Utilizamos primers específicos para esse fim. Acreditamos que estudos futuros com grupos maiores de pacientes validarão e realizarão todo o potencial do QPCR da mucosa gástrica, melhorando o diagnóstico, monitoramento e tratamento do Helicobacter pylori. Para começar, abra a válvula de pinça de biópsia e mova-a lentamente para a mão dominante.
Quando a cabeça da pinça estiver no campo de visão, abra a aba da pinça e manipule o endoscópio na mucosa gástrica do local de amostragem. Aplique uma leve pressão e feche a pinça de biópsia para pinçar o tecido da mucosa gástrica. Com um alicate, extrair as amostras de tecido e colocá-las no tubo de recolha contendo o líquido de conservação.
Uma vez que todos os locais tenham sido amostrados, aperte a tampa do tubo de amostragem e feche-a para evitar a secagem. Rotule os tubos com um número de identificação exclusivo na parte externa. Envie as amostras coletadas para teste o mais rápido possível, evitando o armazenamento.
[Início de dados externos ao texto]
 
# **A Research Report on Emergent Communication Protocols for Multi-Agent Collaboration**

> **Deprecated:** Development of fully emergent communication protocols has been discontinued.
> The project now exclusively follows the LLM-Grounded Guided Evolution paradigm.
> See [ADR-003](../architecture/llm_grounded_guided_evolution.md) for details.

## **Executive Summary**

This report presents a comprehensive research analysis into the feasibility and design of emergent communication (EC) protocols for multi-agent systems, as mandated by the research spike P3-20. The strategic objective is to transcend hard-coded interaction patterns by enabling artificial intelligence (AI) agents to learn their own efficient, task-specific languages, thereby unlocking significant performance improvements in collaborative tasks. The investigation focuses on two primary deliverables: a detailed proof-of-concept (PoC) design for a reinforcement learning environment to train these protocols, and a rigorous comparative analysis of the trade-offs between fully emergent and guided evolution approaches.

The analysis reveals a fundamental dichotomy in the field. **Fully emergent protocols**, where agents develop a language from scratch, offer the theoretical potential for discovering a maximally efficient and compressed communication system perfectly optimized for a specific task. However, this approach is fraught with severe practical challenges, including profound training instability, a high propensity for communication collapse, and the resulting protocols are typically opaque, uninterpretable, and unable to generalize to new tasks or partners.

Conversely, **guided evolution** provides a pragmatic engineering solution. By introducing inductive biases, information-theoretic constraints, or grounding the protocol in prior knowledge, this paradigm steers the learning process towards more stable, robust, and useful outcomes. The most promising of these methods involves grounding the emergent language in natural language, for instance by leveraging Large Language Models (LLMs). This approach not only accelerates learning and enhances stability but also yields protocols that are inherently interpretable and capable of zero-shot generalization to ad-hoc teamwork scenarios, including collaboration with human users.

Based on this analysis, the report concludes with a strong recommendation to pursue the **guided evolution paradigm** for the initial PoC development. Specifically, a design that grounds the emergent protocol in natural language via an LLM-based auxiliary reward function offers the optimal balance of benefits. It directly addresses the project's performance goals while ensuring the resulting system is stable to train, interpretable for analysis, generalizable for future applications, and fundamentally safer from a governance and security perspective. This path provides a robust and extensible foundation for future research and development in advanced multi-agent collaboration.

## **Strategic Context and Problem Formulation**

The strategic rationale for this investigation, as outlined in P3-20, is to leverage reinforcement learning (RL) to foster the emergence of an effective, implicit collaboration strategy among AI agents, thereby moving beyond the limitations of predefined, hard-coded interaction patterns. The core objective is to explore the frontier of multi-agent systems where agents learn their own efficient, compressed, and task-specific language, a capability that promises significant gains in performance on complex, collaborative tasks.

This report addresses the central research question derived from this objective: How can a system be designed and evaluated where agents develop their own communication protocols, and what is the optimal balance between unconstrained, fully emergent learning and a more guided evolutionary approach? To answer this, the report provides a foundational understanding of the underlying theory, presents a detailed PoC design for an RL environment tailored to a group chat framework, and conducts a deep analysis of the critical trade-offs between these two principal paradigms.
Ajuste a temperatura de um banho de metal para 100 graus Celsius com antecedência. Se a amostra estiver congelada, remova-a e deixe-a atingir a temperatura ambiente. Misture bem o lisado para suspender a resina de ácido aminodiacético.
Leve 100 microlitros de lisado para um tubo de centrífuga com um elemento filtrante e adicione a mucosa gástrica. Misture o conteúdo usando oscilação de vórtice. Coloque o tubo da centrífuga no banho de metal a 100 graus Celsius por 10 minutos.
Após o aquecimento, remova o tubo e deixe esfriar até a temperatura ambiente. Centrifugue a amostra a 9.500 G por cinco a 10 minutos e transfira cuidadosamente o sobrenadante para outro tubo de centrífuga rotulado esterilizado. Se não prosseguir para a próxima etapa imediatamente, armazene temporariamente a amostra a quatro graus Celsius.
Remova a sonda de primer, a solução enzimática misturada e o tampão de detecção do kit. Derreta todos os componentes no gelo ou a dois a oito graus Celsius. Para misturar as amostras, agite-as suavemente e faça uma breve centrifugação em baixa velocidade.
Misture 12,5 microlitros de tampão de detecção, sete microlitros de sonda de primer e 0,5 microlitros de solução enzimática. Misture o conteúdo no tubo e centrifugue-o brevemente. Dispense 20 microlitros da solução de reação de PCR e adicione cinco microlitros de ácido nucleico em cada poço de reação de PCR.
Insira o tubo de reação no termociclador de PCR fluorescente. Defina os parâmetros do ciclo e execute o programa. Colete sinais de fluorescência a 58 graus Celsius para os marcadores desejados.
Após a reação, salve os dados e analise-os usando um software QPCR específico. Os ensaios de QPCR confirmaram a presença de Helicobacter pylori nas amostras A, B, C e E, enquanto a amostra F foi negativa. A amostra A foi suscetível a ambos os antibióticos.
A amostra B exibiu resistência à claritromicina e à levofloxacina. A amostra C apresentou resistência à claritromicina, mas permanece suscetível à levofloxacino. A amostra E foi resistente à levofloxacina, mas suscetível à claritromicina.